Agreed. Which is why I'm not suggesting it.

> If we can agree that (a) there are advantages to profiling the boolean parameter for all platforms, and (b) the single-poll-variable case is likely to be optimizable sooner *with* a parameter than *without*, maybe this is enough to tip the scales towards boolean parameter.

I guess that's where we differ: I don't see a benefit in profiling the spin loop, so we disagree on (a). And hence (b) is not relevant…

Maybe I'm mis-reading what you mean by "profiling" and "optimizing" above?

> The idea would be that programmers would take a little extra thought when using yield(Z)Z, and get paid immediately from good profiling.  They would get paid again later if and when platforms analyze data dependencies on the Z.
> 
> If there's no initial payoff, then, yes, it is hard asking programmers to expend extra thought that only benefits on some platforrms.
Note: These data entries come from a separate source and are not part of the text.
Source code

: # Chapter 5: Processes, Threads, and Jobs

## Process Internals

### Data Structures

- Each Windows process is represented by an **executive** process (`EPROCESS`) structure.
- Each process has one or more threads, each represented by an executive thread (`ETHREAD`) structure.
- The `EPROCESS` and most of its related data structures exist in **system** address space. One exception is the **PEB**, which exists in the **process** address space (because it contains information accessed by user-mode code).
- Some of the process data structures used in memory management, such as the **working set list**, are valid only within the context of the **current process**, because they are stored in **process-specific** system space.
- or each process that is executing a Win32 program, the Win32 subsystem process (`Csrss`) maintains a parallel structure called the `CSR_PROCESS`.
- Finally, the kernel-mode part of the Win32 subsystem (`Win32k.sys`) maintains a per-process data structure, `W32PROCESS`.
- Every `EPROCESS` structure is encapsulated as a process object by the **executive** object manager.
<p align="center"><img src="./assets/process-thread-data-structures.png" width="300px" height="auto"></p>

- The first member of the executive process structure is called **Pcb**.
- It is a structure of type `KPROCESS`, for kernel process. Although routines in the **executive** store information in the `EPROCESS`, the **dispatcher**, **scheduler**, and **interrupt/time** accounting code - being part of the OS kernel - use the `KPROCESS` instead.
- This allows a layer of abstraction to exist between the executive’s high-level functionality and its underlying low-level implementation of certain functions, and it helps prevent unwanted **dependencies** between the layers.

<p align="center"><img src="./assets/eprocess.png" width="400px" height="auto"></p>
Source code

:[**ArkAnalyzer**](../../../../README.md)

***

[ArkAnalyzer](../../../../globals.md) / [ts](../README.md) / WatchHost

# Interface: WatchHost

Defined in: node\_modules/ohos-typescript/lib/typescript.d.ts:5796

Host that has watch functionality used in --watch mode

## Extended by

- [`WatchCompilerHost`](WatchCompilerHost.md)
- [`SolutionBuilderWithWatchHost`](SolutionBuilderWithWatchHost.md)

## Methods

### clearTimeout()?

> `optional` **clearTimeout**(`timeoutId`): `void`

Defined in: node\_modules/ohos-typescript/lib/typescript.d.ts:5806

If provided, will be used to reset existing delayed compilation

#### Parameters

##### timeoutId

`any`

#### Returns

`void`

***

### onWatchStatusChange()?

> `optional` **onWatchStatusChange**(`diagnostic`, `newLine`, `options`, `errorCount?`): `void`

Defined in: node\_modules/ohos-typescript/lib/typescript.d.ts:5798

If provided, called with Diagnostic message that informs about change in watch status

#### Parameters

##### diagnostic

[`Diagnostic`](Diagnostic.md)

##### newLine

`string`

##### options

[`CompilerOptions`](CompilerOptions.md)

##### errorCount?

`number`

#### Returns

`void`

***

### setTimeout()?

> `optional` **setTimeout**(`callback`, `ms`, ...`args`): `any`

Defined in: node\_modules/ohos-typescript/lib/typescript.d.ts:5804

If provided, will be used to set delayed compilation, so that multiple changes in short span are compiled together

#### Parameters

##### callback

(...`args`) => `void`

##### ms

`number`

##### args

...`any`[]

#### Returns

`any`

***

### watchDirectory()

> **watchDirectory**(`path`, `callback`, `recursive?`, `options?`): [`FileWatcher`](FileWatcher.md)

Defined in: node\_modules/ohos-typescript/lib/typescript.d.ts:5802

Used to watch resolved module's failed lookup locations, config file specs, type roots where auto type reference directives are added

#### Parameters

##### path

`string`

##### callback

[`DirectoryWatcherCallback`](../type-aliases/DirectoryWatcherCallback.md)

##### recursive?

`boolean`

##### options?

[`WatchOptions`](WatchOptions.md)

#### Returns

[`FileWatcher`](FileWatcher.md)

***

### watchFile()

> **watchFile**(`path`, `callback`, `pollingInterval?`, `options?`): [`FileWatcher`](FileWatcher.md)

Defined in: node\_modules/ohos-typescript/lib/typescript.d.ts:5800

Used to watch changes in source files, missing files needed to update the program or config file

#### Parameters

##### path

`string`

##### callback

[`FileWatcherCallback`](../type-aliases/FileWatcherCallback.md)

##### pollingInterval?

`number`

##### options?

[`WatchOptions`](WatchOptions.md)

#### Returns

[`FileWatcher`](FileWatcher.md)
Whatever the choices end up being, we could provide multiple signatures or APIs. E.g. I think that the no-args spinLoopHint() is the de-facto spinning model for x86 and Power (and have been for over a decade for everything outside of Java). So it's a safe bet and a natural form. The spin-execute-something-while-watching-a-single-address model is *probably* a good fit for some relatively young but very useful hardware capabilities, and can probably be captured in a long-lasting API as well.

More complicated boolean-derived-from-pretty-much-anything or multi-address watching schemes are IMO too early to evaluate. E.g. they could potentially leverage some just-around-the-corner (or recently arrived) features like TSX and NCAS schemes, but since there is relatively little experience with using such things for spinning (outside of Java), it is probably pre-mature to solidify a Java API for them.

BTW, even with user-mode MWAIT and cousins, and with the watch-a-single-address API forms, we may be looking at two separate motivations, and may want to consider a hint of which one is intended. E.g. one of spinLoopHint()'s main drivers is latency improvement,  and the other is power reduction (with potential speed benefits or just power savings benefits). It appears that on x86 a PAUSE provides both, so there is no choice needed there. But MWAIT may be much more of a power-centric approach that sacrifices latency, and that may be OK for some and un-OK for others. We may want to have API variants that allow a hint about whether power-reduction or latency-reduction is the preferred driver.

> 
> — John
>